Smooth curves are what many crave. Then, there are those of us who like lines. The “boxy” concept is making a comeback so we devoted three articles to the idea.. You can read part 1 right here and part 2 here.
A high performance machine that was also a square-body coupe from Buick, the Grand National offers up a beautiful (for the time) 245 horsepower and could reach sixty mph in only six seconds. This performance came from the 3.8-liter V6, giving us another older square box that used only six cylinders. The Grand National enjoyed a successful but short run from 1984-1987. This legendary machine only survived a short while, but rumors are we will see a new GNX in the next few years to give us a throwback machine from Buick.
From 1982-1991 the Biturbo was sought after by many and you had to beat people off with a stick if you owned one. This square little roadster was a lot of fun to drive unless it did two of the things these cars were known for; leaking oil and catching on fire. While the oil wasn’t something you could avoid, the drive gave plenty of pleasure in a car that weighed in less than 3000 pounds. As a quick, performance machine, the Biturbo was a new style from Maserati and certainly became popular and fun even if for some of the wrong reasons.
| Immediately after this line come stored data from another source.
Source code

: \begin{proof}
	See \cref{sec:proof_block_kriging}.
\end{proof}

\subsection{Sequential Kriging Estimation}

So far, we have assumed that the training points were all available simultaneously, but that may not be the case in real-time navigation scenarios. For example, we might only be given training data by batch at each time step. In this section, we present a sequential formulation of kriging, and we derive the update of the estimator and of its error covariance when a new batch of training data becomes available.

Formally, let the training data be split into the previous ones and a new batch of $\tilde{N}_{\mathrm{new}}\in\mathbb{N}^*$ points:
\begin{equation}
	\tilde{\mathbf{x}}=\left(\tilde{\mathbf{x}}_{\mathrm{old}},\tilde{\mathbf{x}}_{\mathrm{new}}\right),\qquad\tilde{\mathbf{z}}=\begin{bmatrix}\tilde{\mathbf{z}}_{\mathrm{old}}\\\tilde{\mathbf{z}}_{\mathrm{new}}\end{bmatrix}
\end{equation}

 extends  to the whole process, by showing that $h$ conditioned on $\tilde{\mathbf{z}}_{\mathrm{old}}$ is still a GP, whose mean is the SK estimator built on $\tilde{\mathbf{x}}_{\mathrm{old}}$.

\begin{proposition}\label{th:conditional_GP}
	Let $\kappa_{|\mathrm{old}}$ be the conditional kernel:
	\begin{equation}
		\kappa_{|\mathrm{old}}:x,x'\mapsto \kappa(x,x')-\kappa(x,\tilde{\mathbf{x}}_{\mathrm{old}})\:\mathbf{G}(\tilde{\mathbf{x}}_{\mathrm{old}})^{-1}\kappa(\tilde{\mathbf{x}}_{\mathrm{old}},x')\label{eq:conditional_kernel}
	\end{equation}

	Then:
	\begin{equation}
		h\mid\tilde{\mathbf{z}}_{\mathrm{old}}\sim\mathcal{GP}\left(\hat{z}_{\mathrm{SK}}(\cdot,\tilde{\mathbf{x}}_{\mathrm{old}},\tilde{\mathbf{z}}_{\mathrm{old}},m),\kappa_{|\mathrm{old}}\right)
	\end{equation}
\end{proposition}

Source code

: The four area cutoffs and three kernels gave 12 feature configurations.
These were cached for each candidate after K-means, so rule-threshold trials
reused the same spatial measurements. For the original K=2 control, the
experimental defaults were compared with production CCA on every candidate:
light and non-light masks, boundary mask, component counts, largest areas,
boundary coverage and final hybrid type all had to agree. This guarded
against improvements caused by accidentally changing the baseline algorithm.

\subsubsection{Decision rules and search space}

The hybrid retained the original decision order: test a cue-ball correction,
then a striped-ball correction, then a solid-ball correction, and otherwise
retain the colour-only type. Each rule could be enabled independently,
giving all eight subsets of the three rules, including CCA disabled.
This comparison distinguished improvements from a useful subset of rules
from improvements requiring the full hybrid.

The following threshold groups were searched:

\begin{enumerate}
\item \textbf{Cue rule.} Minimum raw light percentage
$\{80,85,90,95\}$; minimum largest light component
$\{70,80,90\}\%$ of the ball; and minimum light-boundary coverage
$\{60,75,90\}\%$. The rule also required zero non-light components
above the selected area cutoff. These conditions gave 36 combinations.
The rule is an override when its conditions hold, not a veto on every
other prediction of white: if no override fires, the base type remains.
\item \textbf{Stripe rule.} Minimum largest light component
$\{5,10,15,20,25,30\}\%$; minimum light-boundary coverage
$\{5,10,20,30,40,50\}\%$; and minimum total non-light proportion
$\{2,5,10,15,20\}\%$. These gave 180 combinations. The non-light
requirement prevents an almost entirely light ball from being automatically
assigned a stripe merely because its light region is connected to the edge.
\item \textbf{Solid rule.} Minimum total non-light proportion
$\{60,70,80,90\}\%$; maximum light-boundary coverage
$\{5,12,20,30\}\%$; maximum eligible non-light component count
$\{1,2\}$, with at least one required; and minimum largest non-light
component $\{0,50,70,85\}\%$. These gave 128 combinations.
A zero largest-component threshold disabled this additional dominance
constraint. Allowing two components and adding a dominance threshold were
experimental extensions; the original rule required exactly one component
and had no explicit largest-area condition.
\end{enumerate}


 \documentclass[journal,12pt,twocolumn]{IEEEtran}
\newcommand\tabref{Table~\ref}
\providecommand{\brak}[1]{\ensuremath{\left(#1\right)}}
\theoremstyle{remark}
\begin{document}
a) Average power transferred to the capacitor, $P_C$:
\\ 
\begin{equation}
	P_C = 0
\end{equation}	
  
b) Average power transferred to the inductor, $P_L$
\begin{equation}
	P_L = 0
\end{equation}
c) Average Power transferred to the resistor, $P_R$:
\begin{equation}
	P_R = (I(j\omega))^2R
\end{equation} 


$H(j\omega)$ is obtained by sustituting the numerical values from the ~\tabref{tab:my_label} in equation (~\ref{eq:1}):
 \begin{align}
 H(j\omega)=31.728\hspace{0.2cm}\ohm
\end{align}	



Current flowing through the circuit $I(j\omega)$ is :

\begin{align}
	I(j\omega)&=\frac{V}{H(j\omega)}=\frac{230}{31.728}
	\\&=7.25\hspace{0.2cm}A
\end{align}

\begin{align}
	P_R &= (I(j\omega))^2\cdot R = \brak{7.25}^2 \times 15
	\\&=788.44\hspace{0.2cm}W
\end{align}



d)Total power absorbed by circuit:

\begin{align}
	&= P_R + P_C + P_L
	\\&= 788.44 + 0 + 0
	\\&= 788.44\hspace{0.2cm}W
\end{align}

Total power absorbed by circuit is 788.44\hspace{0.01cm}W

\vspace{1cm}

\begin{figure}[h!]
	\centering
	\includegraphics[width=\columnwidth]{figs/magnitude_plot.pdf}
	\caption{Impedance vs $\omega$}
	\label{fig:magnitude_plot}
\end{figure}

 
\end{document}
I’m not sure there is a single angle on this vehicle that isn’t a full ninety degrees. The H1 basically was just a military grade vehicle made for the civilian drivers. This big beast of burden was built from 1992-2006 and weighed in around 8,000 pounds. The high price and seriously low fuel mileage of these big creatures made them an instant hit with celebrities. Unfortunately they were not kept around for the long haul as the massive power has to give way to more sensible choices.
This small and fun driving machine wasn’t much to look at as a machine from 1968-1973 that seemed like a bargain compared to BWM. The four wheel independent suspension on these little cars gave it a name in motorsports that surprised the entire world. As an oddity might have, the 510 has a huge following today and many who own one are more than happy to share their secrets and solutions with any challenges with this old and classic sports car, making it one of the most interesting vehicles from the era and one that has a bright future with the support it still garners.
While the Explorer is still built today, the one from 1990-1994 was a box on wheels version that consumers loved for the entire time it was built. Adding the four door version to the lineup gave Ford a huge edge and made their sales rise to well over 300,000 each year. This big beauty was powered by a 4.0-liter V6 with plenty of torque and the handling was much better than the Bronco II which had been known to feel as if it was going to flip from time to time. This new Explorer became one of the first comfort on road SUVs on the market.
The CRX was sharp, shapely, sporty and offered a great deal of beautiful angles and lines to enjoy. As a two-door sports coupe the CRX was a compact car that weighed in at under a ton and became one of the most fun cars to drive from 1984-1987. The model of choice was the Si which gained power from the 1.5-liter four-cylinder fuel injected engine which had 91 horsepower and a time to sixty mph of 9.1 seconds. Even though this would seem slow now, the Si was a lot of fun and this engine was considered to be very peppy at the time.
This was a tiny car and was one of the first versions offered and weighed in at only 1,300 pounds. As one of the world’s lightest vehicles, this car which has a popular run from 1961-1967 was no much to look at and has rounded off shapes but still was considered to be a box on wheels. This car had awesome driving dynamics which was good enough to win three Monte Carlo Rally championships. Mini has continued its popularity today and has become a fun and funky drive that has a line of vehicles that all show a look that brings back thoughts from this version.
Today Quattro refers to the AWD Audi puts in their vehicles but in 1983 and 1984 the Quattro was an amazing sports coupe that was groundbreaking for the time. This car was powered by a turbocharged five-cylinder engine mated to a five speed manual transmission and built with an AWD system. This beautiful square machine dominated the FIA World Rally Racing championships and won two manufacturer championships during its brief time in action.
One of the most popular and impressive boxes on wheels was this version of the Jeep CJ. The Willys was popular from 1945-1949 as a familiar look that veterans returning from WWII would easily recognize. This was the Jeep that helped mobilize units during the war and was then converted to be offered as a civilian off road machine that would make a great vehicle to go out in the wilderness for an adventure. Making only 60 horsepower at the time these were very popular vehicle and the Jeep Wranglers you see today still bear much of the resemblance of these early versions.
Square has always been in style when it comes to vehicles and with such a long and storied history of some winning square vehicles as well as some the powerful SUVs that were predecessors to what we see today, the square shape is certainly one we should continue to hold in high honor and reverence.